We give a complete listing of the universal realizations for the 669 equivalence classes of gradings for the 46 complex Lie algebras of dimension up to 6 in [19]. We also include a similar listing for an extensive (but incomplete) family of 7 dimensional Lie algebras over $\mathbb{C}\text{.}$ The listing in dimension 7 is incomplete because there are a few uncountable families of 7 dimensional complex Lie algebras that depend on a complex parameter $\lambda\text{.}$ In these cases, following the study carried out in [24], we focus on those singular values of $\lambda$ for which either the Lie algebra cohomology or the adjoint cohomology have different dimensions compared to the rest of the Lie algebras in the same family. We will also include a few examples corresponding to non-singular values.

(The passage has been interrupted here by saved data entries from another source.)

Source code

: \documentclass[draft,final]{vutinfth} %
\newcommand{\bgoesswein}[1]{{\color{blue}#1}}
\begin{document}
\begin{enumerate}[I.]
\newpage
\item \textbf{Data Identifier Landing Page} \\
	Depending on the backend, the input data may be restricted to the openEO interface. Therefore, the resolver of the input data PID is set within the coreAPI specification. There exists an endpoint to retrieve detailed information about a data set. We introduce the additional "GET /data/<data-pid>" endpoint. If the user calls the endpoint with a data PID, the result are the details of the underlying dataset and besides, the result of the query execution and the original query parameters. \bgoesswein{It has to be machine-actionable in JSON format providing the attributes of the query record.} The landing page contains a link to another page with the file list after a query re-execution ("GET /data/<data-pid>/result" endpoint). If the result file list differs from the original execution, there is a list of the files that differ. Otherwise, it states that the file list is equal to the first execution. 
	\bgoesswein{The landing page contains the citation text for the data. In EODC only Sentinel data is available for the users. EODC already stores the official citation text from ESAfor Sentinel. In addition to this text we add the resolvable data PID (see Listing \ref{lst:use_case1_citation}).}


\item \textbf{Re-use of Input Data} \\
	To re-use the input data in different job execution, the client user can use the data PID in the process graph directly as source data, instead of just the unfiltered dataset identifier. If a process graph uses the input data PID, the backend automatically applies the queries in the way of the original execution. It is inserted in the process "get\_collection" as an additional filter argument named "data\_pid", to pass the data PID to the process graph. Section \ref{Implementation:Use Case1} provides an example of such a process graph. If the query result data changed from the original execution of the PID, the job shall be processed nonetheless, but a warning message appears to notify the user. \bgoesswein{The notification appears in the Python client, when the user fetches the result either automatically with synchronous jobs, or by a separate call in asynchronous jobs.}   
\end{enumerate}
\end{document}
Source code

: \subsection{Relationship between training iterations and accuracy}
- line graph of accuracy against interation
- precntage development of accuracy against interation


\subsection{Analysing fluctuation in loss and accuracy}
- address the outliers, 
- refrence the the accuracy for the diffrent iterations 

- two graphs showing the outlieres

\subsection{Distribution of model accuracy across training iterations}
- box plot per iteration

As a starting point we used the classifications of nilpotent Lie algebras given in [11] for dimensions less than 6, [2] for dimension 6, and [17] for dimension 7. The classification up to dimension 6 has a pre-existing computer implementation in the GAP package [3]. However these Lie algebras are not always given in a basis adapted to any maximal grading, so we first compute the maximal grading using the methods described in Subsection 3.3 and switch to a basis adapted to the resulting grading.

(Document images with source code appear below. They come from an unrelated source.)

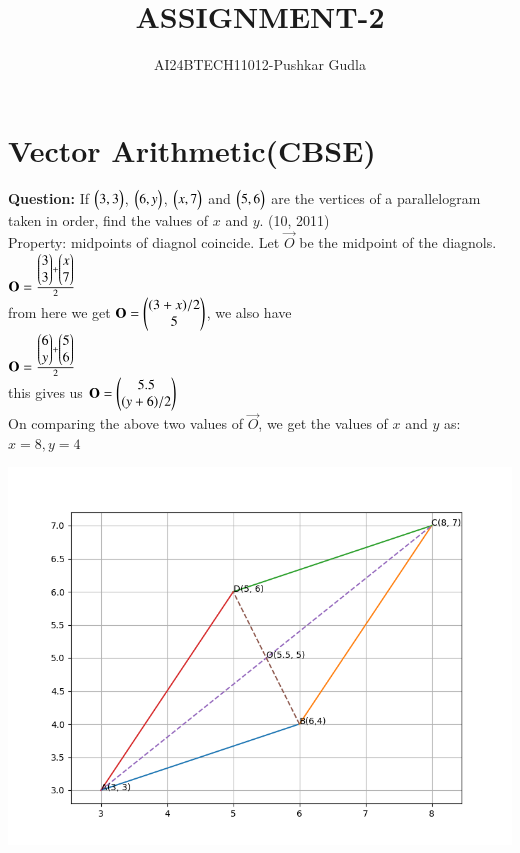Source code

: \documentclass[journal,12pt,onecolumn]{IEEEtran}
\theoremstyle{remark}
\begin{document}

\vspace{3cm}

\title{ASSIGNMENT-2}
\author{AI24BTECH11012-Pushkar Gudla}
\maketitle
\bigskip
\section*{\textbf{Vector Arithmetic(CBSE)}}

\textbf{Question:} If $\begin{pmatrix}3,3\end{pmatrix}$, $\begin{pmatrix}6,y\end{pmatrix}$, $\begin{pmatrix}x,7\end{pmatrix}$ and $\begin{pmatrix}5,6\end{pmatrix}$ are the vertices of a parallelogram taken in order, find the values of $x$ and $y$. 
		\hfill{(10, 2011)}\\

		\solution Property: midpoints of diagnol coincide. Let $\vec{O}$ be the midpoint of the diagnols.\\

		$\mathbf{O}=\frac{\begin{pmatrix}3\\3\end{pmatrix}+\begin{pmatrix}x\\7\end{pmatrix}}{2}$\\
		from here we get $\mathbf{O}=\begin{pmatrix}(3+x)/2 \\ 5\end{pmatrix}$, we also have\\
		$\mathbf{O}=\frac{\begin{pmatrix}6\\y\end{pmatrix}+\begin{pmatrix}5\\6\end{pmatrix}}{2}$\\
		this gives us $\mathbf{O}=\begin{pmatrix}5.5\\(y+6)/2\end{pmatrix}$\\
		On comparing the above two values of $\vec{O}$, we get the values of $x$ and $y$ as:\\
		$x=8, y=4$\\
\graphicspath{ {./figs/} }
		\includegraphics[scale=0.7]{parallelogram}
\end{document}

The presentations we use for the nilpotent Lie algebras up to dimension 6 are listed in Table 4.5. The Lie brackets $[Y_a,Y_b]=Y_c$ are listed in the condensed form $ab=c\text{.}$ Lie algebras $\mathfrak{g}\times\mathbb{R}^d$ with abelian factors have identical structure coefficients with the nonabelian factor $\mathfrak{g}$ and are omitted from the list. For example $L_{4,2}=L_{3,2}\times\mathbb{R}$ has the basis $Y_1,\ldots,Y_4$ with the bracket relation $[Y_1,Y_2]=Y_3$ from $L_{3,2}\text{.}$

With all the maximal gradings computed, we enumerate all torsion-free gradings as in Proposition 2.25. For the classification up to equivalence, we first introduce some easy-to-check invariants for gradings. Recall that by Lemma 2.14, the grading groups of the obtained gradings are isomorphic to some groups $\mathbb{Z}^k\text{.}$ The dimension $k$ is called the rank of the grading. We recall also an invariant from Section 3.2 of [22]: The type of a grading is the tuple $(n_1,n_2,\ldots,n_k)\text{,}$ where $k$ is the dimension of the largest layer, and each $n_i$ is the number of $i$-dimensional layers.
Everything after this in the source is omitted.